Yeah I'm going to redo the folds on the dress and probably redo a bit of the hair.

The hair and the dress are kind of hard to tell apart, but I'll try to get some color in it. I'll also look up a tutorial for the back of feet .__.

----------


## Supernova

that drawn version looks pretty good!  I always wished I could draw like that... this is my only real canvas

----------


## Vira

Really nice Slayer. Can't wait to see the colored version and I agree, the drawing looks better than the photoshopped . I like your avatar too, If you weren't so catgirl obsessed I'd probably would have gone with that same gif. lul

----------


## slayer

Haha thanks  :tongue2:

----------


## slayer

Drew this for Moose  :tongue2: 



I don't have a scanner so I had to take it with my webcam...I really really want a scanner.

----------


## panta-rei

Lol, that's actually pretty good, Slay.

----------


## Lëzen

...Pic ain't bad, but yeah, it'd look hella better scanned.  :tongue2: 





> I don't have a scanner so I had to take it with my webcam...I really really want a scanner.



I've got a really good scanner (well, actually it's a printer, scanner, copy machine and fax machine all rolled in one), should only be in the neighborhood of $50 or so. Might wanna toss some hints around for Christmas.

----------


## slayer

Just so you know, I did look at a refrence picture when drawing that.

----------


## slayer

Borrowed my Grandma's camera. Much better picture now. :3



Edit: I also did a bit of photoshopping. I lowered the body so it's not so long now, and brightened and darkened the picture.

----------


## slayer

Deer girl WITH antlers!

----------


## Massacre

While I don't care much for the subject matter,your drawing ability is astounding. Very nice work

----------


## Lulian

Slayer, I love you.

----------


## slayer

I love you too

----------


## slayer

I always picture bunny girls drunk for some reason...

----------


## Lëzen

Funny, _I_'ve always pictured them as being veritable sex-machines, for some reason.  :tongue2:

----------


## slayer

Well...she _is_ drunk...

----------


## slayer

*Spoiler* for _Un-resized picture_: 








Drew this today. Took me about 1-2 hours to do. going to photoshop the rest of it and clean things up.

----------


## panta-rei

No cat ears. I do not approve.

----------


## slayer

Colored in the eyes today. I have a base color for everything else. Need to practice my shadows...

----------


## panta-rei

Still no ears. Close up makes it look bad...

----------


## slayer

That's 100% view right there.

----------


## panta-rei

Yea. I think most things like this look horrible up close. Lines are too think, hard to take it all in. Just my opinion.

----------


## slayer

Yeah some things can look pretty bad zoomed in.
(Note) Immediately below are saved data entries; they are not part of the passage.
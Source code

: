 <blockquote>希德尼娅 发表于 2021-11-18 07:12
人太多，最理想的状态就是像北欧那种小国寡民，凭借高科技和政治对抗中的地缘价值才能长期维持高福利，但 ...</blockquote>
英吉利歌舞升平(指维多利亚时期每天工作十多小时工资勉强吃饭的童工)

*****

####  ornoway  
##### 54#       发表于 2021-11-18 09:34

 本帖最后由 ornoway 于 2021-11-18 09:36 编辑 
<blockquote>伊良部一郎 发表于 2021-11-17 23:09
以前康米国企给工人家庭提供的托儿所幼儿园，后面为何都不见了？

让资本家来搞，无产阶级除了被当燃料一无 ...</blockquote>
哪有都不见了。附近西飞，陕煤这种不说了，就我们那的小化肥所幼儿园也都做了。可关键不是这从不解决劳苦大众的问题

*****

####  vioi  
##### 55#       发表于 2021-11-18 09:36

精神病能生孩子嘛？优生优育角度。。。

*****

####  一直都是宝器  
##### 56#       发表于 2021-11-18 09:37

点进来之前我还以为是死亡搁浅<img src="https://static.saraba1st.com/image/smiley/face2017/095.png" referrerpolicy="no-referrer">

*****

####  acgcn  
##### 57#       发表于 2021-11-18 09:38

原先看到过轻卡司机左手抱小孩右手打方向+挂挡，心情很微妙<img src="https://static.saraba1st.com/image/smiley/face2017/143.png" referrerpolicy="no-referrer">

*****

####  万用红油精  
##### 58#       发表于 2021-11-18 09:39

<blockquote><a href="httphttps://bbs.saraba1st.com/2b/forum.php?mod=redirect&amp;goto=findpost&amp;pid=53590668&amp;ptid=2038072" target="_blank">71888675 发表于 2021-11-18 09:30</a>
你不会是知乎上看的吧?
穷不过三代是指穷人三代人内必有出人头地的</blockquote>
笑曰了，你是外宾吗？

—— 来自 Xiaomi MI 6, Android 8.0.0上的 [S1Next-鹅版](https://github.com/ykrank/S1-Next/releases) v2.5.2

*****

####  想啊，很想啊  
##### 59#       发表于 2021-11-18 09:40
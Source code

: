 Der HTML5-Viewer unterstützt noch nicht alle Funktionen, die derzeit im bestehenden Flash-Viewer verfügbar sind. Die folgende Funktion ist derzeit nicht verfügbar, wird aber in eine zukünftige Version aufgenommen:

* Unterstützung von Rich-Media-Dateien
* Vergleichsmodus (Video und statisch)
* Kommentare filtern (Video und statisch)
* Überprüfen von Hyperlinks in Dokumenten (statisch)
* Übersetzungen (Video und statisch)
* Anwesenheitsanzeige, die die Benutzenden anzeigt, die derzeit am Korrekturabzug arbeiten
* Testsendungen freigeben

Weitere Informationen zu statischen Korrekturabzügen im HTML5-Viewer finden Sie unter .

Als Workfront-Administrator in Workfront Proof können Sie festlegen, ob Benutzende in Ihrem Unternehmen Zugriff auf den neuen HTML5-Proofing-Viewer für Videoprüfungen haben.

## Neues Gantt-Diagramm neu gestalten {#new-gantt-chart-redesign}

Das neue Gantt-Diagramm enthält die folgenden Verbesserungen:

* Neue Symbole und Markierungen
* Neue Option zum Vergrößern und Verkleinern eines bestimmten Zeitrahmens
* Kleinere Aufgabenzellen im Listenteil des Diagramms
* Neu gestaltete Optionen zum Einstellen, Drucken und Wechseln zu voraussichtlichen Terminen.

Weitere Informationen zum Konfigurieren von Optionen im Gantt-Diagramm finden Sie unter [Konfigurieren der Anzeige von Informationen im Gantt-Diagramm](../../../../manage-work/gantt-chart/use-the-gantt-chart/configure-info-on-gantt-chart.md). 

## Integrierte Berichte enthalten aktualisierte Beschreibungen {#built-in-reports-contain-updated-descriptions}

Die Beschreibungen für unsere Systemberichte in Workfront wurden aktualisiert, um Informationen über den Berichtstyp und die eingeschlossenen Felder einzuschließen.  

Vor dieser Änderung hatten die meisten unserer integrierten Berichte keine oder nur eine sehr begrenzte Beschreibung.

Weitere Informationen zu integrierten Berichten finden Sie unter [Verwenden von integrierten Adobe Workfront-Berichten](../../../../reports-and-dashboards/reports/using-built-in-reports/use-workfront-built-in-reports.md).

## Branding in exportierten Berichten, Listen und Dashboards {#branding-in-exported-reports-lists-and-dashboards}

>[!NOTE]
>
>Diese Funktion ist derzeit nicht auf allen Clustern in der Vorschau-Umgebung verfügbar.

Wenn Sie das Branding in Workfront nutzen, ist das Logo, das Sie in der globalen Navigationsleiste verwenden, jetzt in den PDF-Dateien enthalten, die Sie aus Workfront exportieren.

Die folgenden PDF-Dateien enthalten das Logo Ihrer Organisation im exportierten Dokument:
But remember, I'm no expert at this :V

----------


## mini0991

You draw an ass-mile better in the anime style than I can ever draw. My style looks too much like something for newspaper comics. Not bad, but then again, newspaper comics have been "low" art ever since the departure of Calvin and Hobbes. I digress.

----------


## panta-rei

Mhm. 

Really, I think this one was your best so far: 



Of the things you drew, I mean...

EDIT
These two were fantastic, as well.

*Spoiler* for _~_:

----------


## slayer

That's because it's resized :V

And that 3rd picture was all done in photoshop with the pen tool. (except for the blood)

Edit: And thank you mini :3

I'm going to try to finish shading this one and everything as I need to get in the experience.

Edit2: Here's the full image resized

----------


## Muggler

You need help.

----------


## slayer

What do you mean?

----------


## panta-rei

Waist is odd... Blank stare makes me laugh, though

----------


## slayer

Yeah the waist and chest area I ran into some difficulty on.

I think it's because of the angles they're at. The chest makes it look like she's running sideways, but the stomach makes it look like she's facing forward.

----------


## panta-rei

Exactly.

----------


## slayer

I might be able to fix it by changing the placement of the bellybutton and adding a shadow to the stomach.

----------


## panta-rei

I would suggest also taking out the space between her upper thighs.

----------


## Lëzen

Just as a depth thing, the way the head is tilted makes me feel that the left eye (her right) should appear a wee bit smaller, as well as angled a bit.





> What do you mean?



slayer, mah boi...be careful not to feed the troll.

----------


## slayer

Her eye is at an angle, it's probably just hard to tell.

I can try to make it smaller, but it's not something I'm worried about.

----------


## panta-rei

Eyes don't seem to bother me. Other than she looks like she's retarded.

----------


## slayer

http://img509.imageshack.us/img509/5...njacatgirl.swf

Made that in flash :3

----------


## panta-rei

ehhhh

----------


## Tarsier

Slayer do a picture that's not anime or a catgirl for me please

----------


## Jesus of Suburbia

> That's alright hazel, comment on whatever you like!
> Edit: I redid my cat girl in photoshop...how do you like her now?
> 
> 
> 
> It's not 100% done...I still have to add more shadows and stuff.
> I didn't re-draw it...just photoshopped it.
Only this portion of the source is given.